◆ ABOUT THIS TASK
For the word "label", state how many lines below contain it. Give no other text.

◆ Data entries

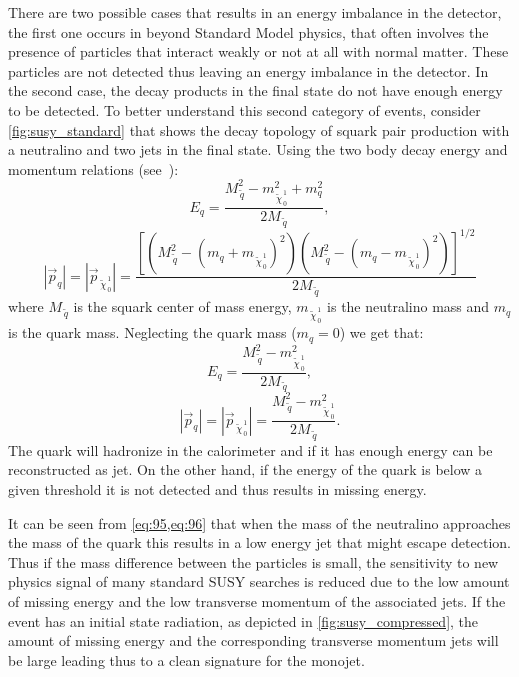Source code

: There are two possible cases that results in an energy imbalance in the
detector, the first one occurs in beyond Standard Model physics, that often
involves the presence of particles that interact weakly or not at all with
normal matter. These particles are not detected thus leaving an energy imbalance
in the detector. In the second case, the decay products in the final state do
not have enough energy to be detected. To better understand this second category
of events, consider \cref{fig:susy_standard} that shows the decay topology of
squark pair production with a neutralino and two jets in the final state. Using
the two body decay energy and momentum relations (see~\cite{PDG}):
\begin{equation}
  \label{eq:93}
  E_q = \frac{M_{\, \tilde{q}}^2 - m_{\, \tilde{\chi}_{\, 0}^{\, 1}}^2 + m_q^2}{2
    M_{\, \tilde{q}}},
\end{equation}
\begin{equation}
  \label{eq:94}
  |\vec{p}_q| = |\vec{p}_{\, \tilde{\chi}_{\, 0}^{\, 1}}| = \frac{\left[ \left(
        M_{\, \tilde{q}}^2 - (m_q + m_{\, \tilde{\chi}_{\, 0}^{\, 1}})^2
      \right) \left( M_{\, \tilde{q}}^2 - (m_q - m_{\, \tilde{\chi}_{\, 0}^{\,
            1}})^2 \right) \right]^{1/2}}{2 M_{\, \tilde{q}}}
\end{equation}
where $M_{\, \tilde{q}}$ is the squark center of mass energy,
$m_{\, \tilde{\chi}_{\, 0}^{\, 1}}$ is the neutralino mass and $m_q$ is the
quark mass. Neglecting the quark mass ($m_q = 0$) we get that:
\begin{equation}
  \label{eq:95}
  E_q = \frac{M_{\, \tilde{q}}^2 - m_{\, \tilde{\chi}_{\, 0}^{\, 1}}^2}{2 M_{\,
      \tilde{q}}},
\end{equation}
\begin{equation}
  \label{eq:96}
  |\vec{p}_q| = |\vec{p}_{\, \tilde{\chi}_{\, 0}^{\, 1}}| = \frac{M_{\,
      \tilde{q}}^2 - m_{\, \tilde{\chi}_{\, 0}^{\, 1}}^2}{2 M_{\, \tilde{q}}}.
\end{equation}
The quark will hadronize in the calorimeter and if it has enough energy can be
reconstructed as jet. On the other hand, if the energy of the quark is below a
given threshold it is not detected and thus results in missing energy.

It can be seen from \cref{eq:95,eq:96} that when the mass of the neutralino
approaches the mass of the quark this results in a low energy jet that might
escape detection. Thus if the mass difference between the particles is small,
the sensitivity to new physics signal of many standard SUSY searches is reduced
due to the low amount of missing energy and the low transverse momentum of the
associated jets. If the event has an initial state radiation, as depicted in
\cref{fig:susy_compressed}, the amount of missing energy and the corresponding
transverse momentum jets will be large leading thus to a clean signature for the
monojet.

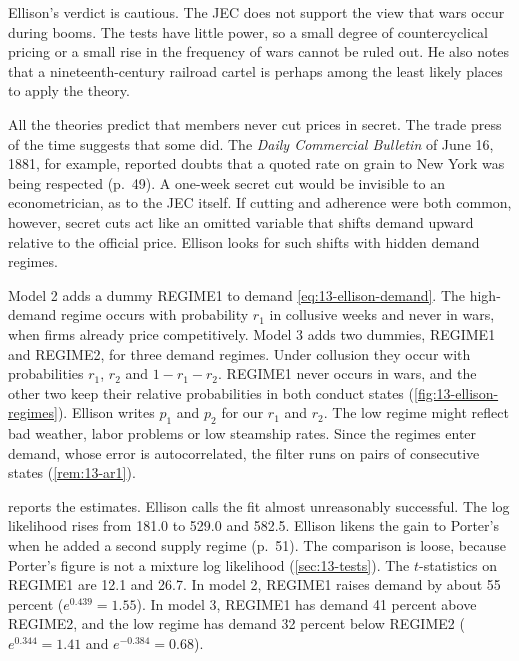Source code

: Ellison's verdict is cautious. The JEC does not support the view that wars occur during booms. The tests have little
power, so a small degree of countercyclical pricing or a small rise in the frequency of wars cannot be ruled out. He
also notes that a nineteenth-century railroad cartel is perhaps among the least likely places to apply the theory.

All the theories predict that members never cut prices in secret. The trade press of the time suggests that some did.
The \textit{Daily Commercial Bulletin} of June 16, 1881, for example, reported doubts that a quoted rate on grain to
New York was being respected (p.~49). A one-week secret cut would be invisible to an econometrician, as to the
JEC itself. If cutting and adherence were both common, however, secret cuts act like an omitted variable that shifts
demand upward relative to the official price. Ellison looks for such shifts with hidden demand regimes.

Model 2 adds a dummy REGIME1 to demand \eqref{eq:13-ellison-demand}. The high-demand regime occurs with probability
$r_1$ in collusive weeks and never in wars, when firms already price competitively. Model 3 adds two dummies, REGIME1
and REGIME2, for three demand regimes. Under collusion they occur with probabilities $r_1$, $r_2$ and $1 - r_1 - r_2$.
REGIME1 never occurs in wars, and the other two keep their relative probabilities in both conduct states
(\cref{fig:13-ellison-regimes}). Ellison writes $p_1$ and $p_2$ for our $r_1$ and $r_2$. The low regime might reflect
bad weather, labor problems or low steamship rates. Since the regimes enter demand, whose error is autocorrelated, the
filter runs on pairs of consecutive states (\cref{rem:13-ar1}).

 reports the estimates. Ellison calls the fit almost unreasonably successful. The log
likelihood rises from 181.0 to 529.0 and 582.5. Ellison likens the gain to Porter's when he added a second supply
regime (p.~51). The comparison is loose, because Porter's figure is not a mixture log likelihood
(\cref{sec:13-tests}). The $t$-statistics on REGIME1 are 12.1 and 26.7. In model 2, REGIME1 raises demand by about 55 percent
($e^{0.439} = 1.55$). In model 3, REGIME1 has demand 41 percent above REGIME2, and the low regime has demand 32 percent
below REGIME2 ($e^{0.344} = 1.41$ and $e^{-0.384} = 0.68$).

◆ RESPONSE TO THIS EXERCISE
4